Common reasons for not filing patent applications are that they cost too much and are too hard to enforce. That’s a bit like building a house (R&D expenditure) and then not installing a front door (patent costs) because doors cost too much and a savvy burglar will always find a way in anyway. It’s a false economy - spending all that money on R&D and then not having any control of it is like opening your house up to anybody to use anytime and hoping you can find a place to lie down at the end of the day.
Most businesses don’t intentionally infringe patents but they do set out to copy ideas that have not been protected. Having a patent portfolio is a significant deterrent.
A patent portfolio also enables you to expand into markets that you were not looking to export products into. It can be easier to export the technology itself through licensing, rather than export the products that embody that technology.
The problem with not controlling your IP is not only are your best ideas being copied, but your competitors are also filing their own patents and restricting your freedom to operate (FTO).
Companies can invest heavily to establish a “path to market” overseas, but there’s a risk that money will be wasted without knowing the IP landscape there. They may be firmly told to stop – that they’re infringing on the rights of an existing IP-holder.

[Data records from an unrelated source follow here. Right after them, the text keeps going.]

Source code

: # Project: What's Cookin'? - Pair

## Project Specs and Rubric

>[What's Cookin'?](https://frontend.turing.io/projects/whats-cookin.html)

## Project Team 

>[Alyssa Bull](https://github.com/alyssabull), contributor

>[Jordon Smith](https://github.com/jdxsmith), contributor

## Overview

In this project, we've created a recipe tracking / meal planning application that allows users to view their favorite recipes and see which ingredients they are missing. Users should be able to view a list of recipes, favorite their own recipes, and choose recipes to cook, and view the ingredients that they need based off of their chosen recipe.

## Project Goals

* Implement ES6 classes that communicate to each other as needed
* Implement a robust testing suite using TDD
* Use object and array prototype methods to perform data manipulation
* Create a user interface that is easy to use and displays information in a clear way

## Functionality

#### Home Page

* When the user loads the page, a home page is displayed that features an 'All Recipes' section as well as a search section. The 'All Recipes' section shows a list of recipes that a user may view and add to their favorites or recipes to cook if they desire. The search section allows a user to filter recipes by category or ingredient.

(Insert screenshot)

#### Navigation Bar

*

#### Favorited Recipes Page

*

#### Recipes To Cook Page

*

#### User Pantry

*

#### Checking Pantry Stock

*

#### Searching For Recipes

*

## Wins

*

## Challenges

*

The leading patent-filing companies are found in the high-tech sector, with IBM heading the list at a rate of about 8000 per year. Trailing IBM are Samsung, Qualcomm, Toshiba, Sony, GE, Apple, Fujitsu, Microsoft, Toyota, Google, Panasonic, LG Electronics, Seiko Epson, Ford, Huawei and Hyundai. High-tech companies all the way – and not a piece of number-eight wire in sight.

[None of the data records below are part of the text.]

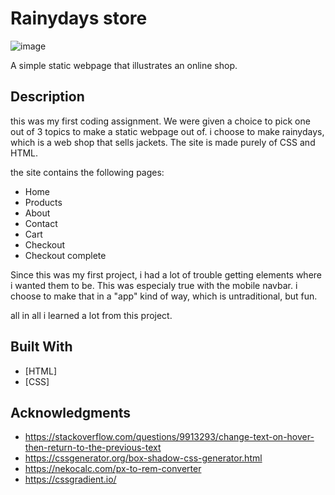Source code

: # Rainydays store

![image](https://user-images.githubusercontent.com/52622303/164316813-4b12d99f-aeb7-4069-85cf-e72b3a50ac99.png)

A simple static webpage that illustrates an online shop.

## Description

this was my first coding assignment. We were given a choice to pick one out of 3 topics to make a static webpage out of.
i choose to make rainydays, which is a web shop that sells jackets.  The site is made purely of CSS and HTML.

the site contains the following pages:
- Home
- Products
- About
- Contact
- Cart
- Checkout
- Checkout complete

Since this was my first project, i had a lot of trouble getting elements where i wanted them to be. This was especialy true
with the mobile navbar. i choose to make that in a "app" kind of way, which is untraditional, but fun.

all in all i learned a lot from this project.


## Built With

- [HTML]
- [CSS]




## Acknowledgments

* https://stackoverflow.com/questions/9913293/change-text-on-hover-then-return-to-the-previous-text
* https://cssgenerator.org/box-shadow-css-generator.html
* https://nekocalc.com/px-to-rem-converter
* https://cssgradient.io/

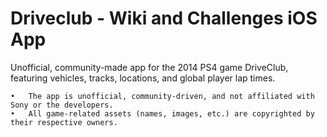 # Driveclub - Wiki and Challenges iOS App
Unofficial, community-made app for the 2014 PS4 game DriveClub, featuring vehicles, tracks, locations, and global player lap times.

	•	The app is unofficial, community-driven, and not affiliated with Sony or the developers.
	•	All game-related assets (names, images, etc.) are copyrighted by their respective owners.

China is on an astonishing charge in the innovation race. The concept of China as a place that only manufactures others’ products and inventions is a thing of the past. Its Government has poured funds into the R&D sector to expunge that image, and commentators expect Chinese patent numbers to soon pass those of the US and Europe.
Here’s an interesting stat – with a bit of a warning for NZ companies: over 80% of patent filings in NZ are by overseas companies, and the number is increasing. Shoring up their intellectual property in our market. Smart. On the other hand, patent applications filed by Kiwi inventors are falling at an alarming rate. Between 2012 and 2016 patent applications filed in New Zealand by Kiwis fell by 43%. This is a great shame. The patent system is perfect for New Zealand innovators; it allows us to overcome the tyranny of distance and export technology rather than the products that embody that technology.
New Zealand innovators need to resist patting themselves on the back for turning a great idea into a product. A healthy level of R&D spend is just the start; you also need to shore up your IP – here, and where you want to market abroad.
You also need to make sure the path to market - how you get your product to the consumer - is clear; and central to that is your legal freedom to operate. Professional advice and support has a cost, but the risks involve much greater sums of money and the returns from ensuring a clear run to the finishing line are undeniable.
In short, to be competitive in the future you need to invest in innovation through R&D expenditure, own and control the products of that expenditure through robust IP protection, and conduct due diligence on the IP landscape in your intended markets.